Consider the following analogy: in geometry one walks to the ladder (X axis) and climbs it (Y axis). Conversely, in Java one descends the ladder (rows) and walks away (columns).
Java specifies arrays similar to that of a "row major" configuration, meaning that it indexes rows first. This is because a 2D array is an "array of arrays".
For example:
int[ ][ ] a = new int[2][4]; // Two rows and four columns.
a[0][0] a[0][1] a[0][2] a[0][3]
a[1][0] a[1][1] a[1][2] a[1][3]
It can also be visualized more like this:
a[0] -> [0] [1] [2] [3]
a[1] -> [0] [1] [2] [3]
The second illustration shows the "array of arrays" aspect. The first array contains {a[0] and a[1]}, and each of those is an array containing four elements, {[0][1][2][3]}.
TL;DR summary:
Array[number of arrays][how many elements in each of those arrays]
While Matt B's may be true in one sense, it may help to think of Java multidimensional array without thinking about geometeric matrices at all. Java multi-dim arrays are simply arrays of arrays, and each element of the first-"dimension" can be of different size from the other elements, or in fact can actually store a null "sub"-array. See comments under this question
All depends on your visualization of the array. Rows and Columns are properties of visualization (probably in your imagination) of the array, not the array itself.
It's exactly the same as asking is number "5" red or green?
I could draw it red, I could draw it greed right? Color is not an integral property of a number. In the same way representing 2D array as a grid of rows and columns is not necessary for existence of this array.
2D array has just first dimention and second dimention, everything related to visualizing those is purely your flavour.
When I have char array char[80][25], I may like to print it on console rotated so that I have 25 rows of 80 characters that fits the screen without scroll.
I'll try to provide viable example when representing 2D array as rows and columns doesn't make sense at all: Let's say I need an array of 1 000 000 000 integers. My machine has 8GB of RAM, so I have enough memory for this, but if you try executing var a = new int[1000000000], you'll most likely get OutOfMemory exception. That's because of memory fragmentation - there is no consecutive block of memory of this size. Instead you you can create 2D array 10 000 x 100 000 with your values. Logically it is 1D array, so you'd like to draw and imagine it as a single sequence of values, but due to technical implementation it is 2D.

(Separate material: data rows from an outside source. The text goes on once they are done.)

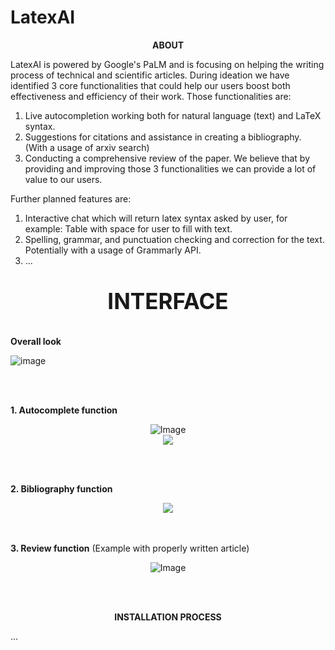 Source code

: # LatexAI

**<p align="center">ABOUT</p>**

LatexAI is powered by Google's PaLM and is focusing on helping the writing process of technical and scientific articles. During ideation we have identified 3 core functionalities that could help our users boost both effectiveness and efficiency of their work. Those functionalities are:
1. Live autocompletion working both for natural language (text) and LaTeX syntax.
2. Suggestions for citations and assistance in creating a bibliography. (With a usage of arxiv search)
3. Conducting a comprehensive review of the paper.
We believe that by providing and improving those 3 functionalities we can provide a lot of value to our users.

Further planned features are:
1. Interactive chat which will return latex syntax asked by user, for example: Table with space for user to fill with text.
2. Spelling, grammar, and punctuation checking and correction for the text. Potentially with a usage of Grammarly API.
3. ...

**<p align="center" style="font-size: 35px;" >INTERFACE</p>**

**Overall look**

![image](https://github.com/bartoszkozakiewicz/LatexAI/assets/105235140/292cdddd-7e51-4b23-bafe-cafa24e75a44)

<br/><br/>

**1. Autocomplete function**

<div align="center">
  <img src="https://github.com/bartoszkozakiewicz/LatexAI/assets/105235140/665ff657-e8b4-4e98-be16-36d61ca36b5f" alt="Image" />
  <br/>
  <img src="https://github.com/bartoszkozakiewicz/LatexAI/assets/105235140/99950256-d4bc-4ce8-986f-da6aea04143f" />
</div>

<br/><br/>

**2. Bibliography function**

<div align="center">
  <img src="https://github.com/bartoszkozakiewicz/LatexAI/assets/105235140/8ee7a56a-cd81-4bcc-b5ef-b53a2e7c87c1"/>
</div>
<br/><br/>

**3. Review function** (Example with properly written article)

<p align="center">
  <img src="https://github.com/bartoszkozakiewicz/LatexAI/assets/105235140/4d8632c1-ffab-4860-ac79-7ea0c9c8515d" alt="Image" />
</p>

<br/><br/>

**<p align="center">INSTALLATION PROCESS</p>**
...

The best way to remember if rows or columns come first would be writing a comment and mentioning it.
Java does not store a 2D Array as a table with specified rows and columns, it stores it as an array of arrays, like many other answers explain. So you can decide, if the first or second dimension is your row. You just have to read the array depending on that.

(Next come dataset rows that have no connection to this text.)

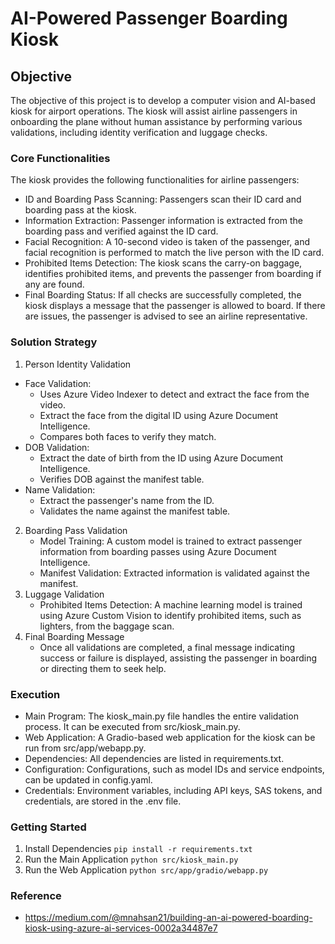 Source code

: # AI-Powered Passenger Boarding Kiosk
## Objective
The objective of this project is to develop a computer vision and AI-based kiosk for airport operations. The kiosk will assist airline passengers in onboarding the plane without human assistance by performing various validations, including identity verification and luggage checks.
### Core Functionalities
The kiosk provides the following functionalities for airline passengers:
- ID and Boarding Pass Scanning: Passengers scan their ID card and boarding pass at the kiosk.
- Information Extraction: Passenger information is extracted from the boarding pass and verified against the ID card.
- Facial Recognition: A 10-second video is taken of the passenger, and facial recognition is performed to match the live person with the ID card.
- Prohibited Items Detection: The kiosk scans the carry-on baggage, identifies prohibited items, and prevents the passenger from boarding if any are found.
- Final Boarding Status: If all checks are successfully completed, the kiosk displays a message that the passenger is allowed to board. If there are issues, the passenger is advised to see an airline representative.
### Solution Strategy
1. Person Identity Validation
- Face Validation:
    - Uses Azure Video Indexer to detect and extract the face from the video.
    - Extract the face from the digital ID using Azure Document Intelligence.
    - Compares both faces to verify they match.
- DOB Validation:
    - Extract the date of birth from the ID using Azure Document Intelligence.
    - Verifies DOB against the manifest table.
- Name Validation:
    - Extract the passenger's name from the ID.
    - Validates the name against the manifest table.
2. Boarding Pass Validation
    - Model Training: A custom model is trained to extract passenger information from boarding passes using Azure Document Intelligence.
    - Manifest Validation: Extracted information is validated against the manifest.
3. Luggage Validation
    - Prohibited Items Detection: A machine learning model is trained using Azure Custom Vision to identify prohibited items, such as lighters, from the baggage scan.
4. Final Boarding Message
    - Once all validations are completed, a final message indicating success or failure is displayed, assisting the passenger in boarding or directing them to seek help.
### Execution
- Main Program: The kiosk_main.py file handles the entire validation process. It can be executed from src/kiosk_main.py.
- Web Application: A Gradio-based web application for the kiosk can be run from src/app/webapp.py.
- Dependencies: All dependencies are listed in requirements.txt.
- Configuration: Configurations, such as model IDs and service endpoints, can be updated in config.yaml.
- Credentials: Environment variables, including API keys, SAS tokens, and credentials, are stored in the .env file.
### Getting Started
1. Install Dependencies
`pip install -r requirements.txt`
2. Run the Main Application
`python src/kiosk_main.py`
3. Run the Web Application
`python src/app/gradio/webapp.py`
### Reference
- https://medium.com/@mnahsan21/building-an-ai-powered-boarding-kiosk-using-azure-ai-services-0002a34487e7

So, since I get confused by this all the time myself, I always write a comment that tells me, which dimension of the 2d Array is my row, and which is my column.

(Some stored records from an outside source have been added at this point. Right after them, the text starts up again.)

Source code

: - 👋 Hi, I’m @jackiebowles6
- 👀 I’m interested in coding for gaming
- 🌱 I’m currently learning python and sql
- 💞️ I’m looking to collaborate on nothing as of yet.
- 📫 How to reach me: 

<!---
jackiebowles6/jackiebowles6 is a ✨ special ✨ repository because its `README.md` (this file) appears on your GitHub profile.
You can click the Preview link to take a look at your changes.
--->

In c++ (distant, dusty memory) I think it was a little easier to look at the code and understand arrays than it is in Java sometimes. Both are row major. This illustration worked for me in helping to understand.
Given this code for a 2d array of strings...
String[][] messages;
messages = new String[][] {
{"CAT","DOG","YIN","BLACK","HIGH","DAY"},
{"kitten","puppy","yang","white","low","night"}
};
int row = messages.length;
int col = messages[0].length;
Naming my ints as if it were a 2d array (row, col) we see the values.
row = (int) 2
col = (int) 6
The last two lines of code, where we try to determine size and set them to row and col does not look all that intuitive and its not necessarily right.
What youre really dealing with here is this (note new variable names to illustrate):
int numOfArraysIn = messages.length;
int numOfElementsIn0 = messages[0].length;
int numOfElementsIn1 = messages[1].length;
Where messages.length tells you messages holds two arrays. An array of arrays.
AND then messages[x].length yields the size of each of the individual arrays 01 inside messages.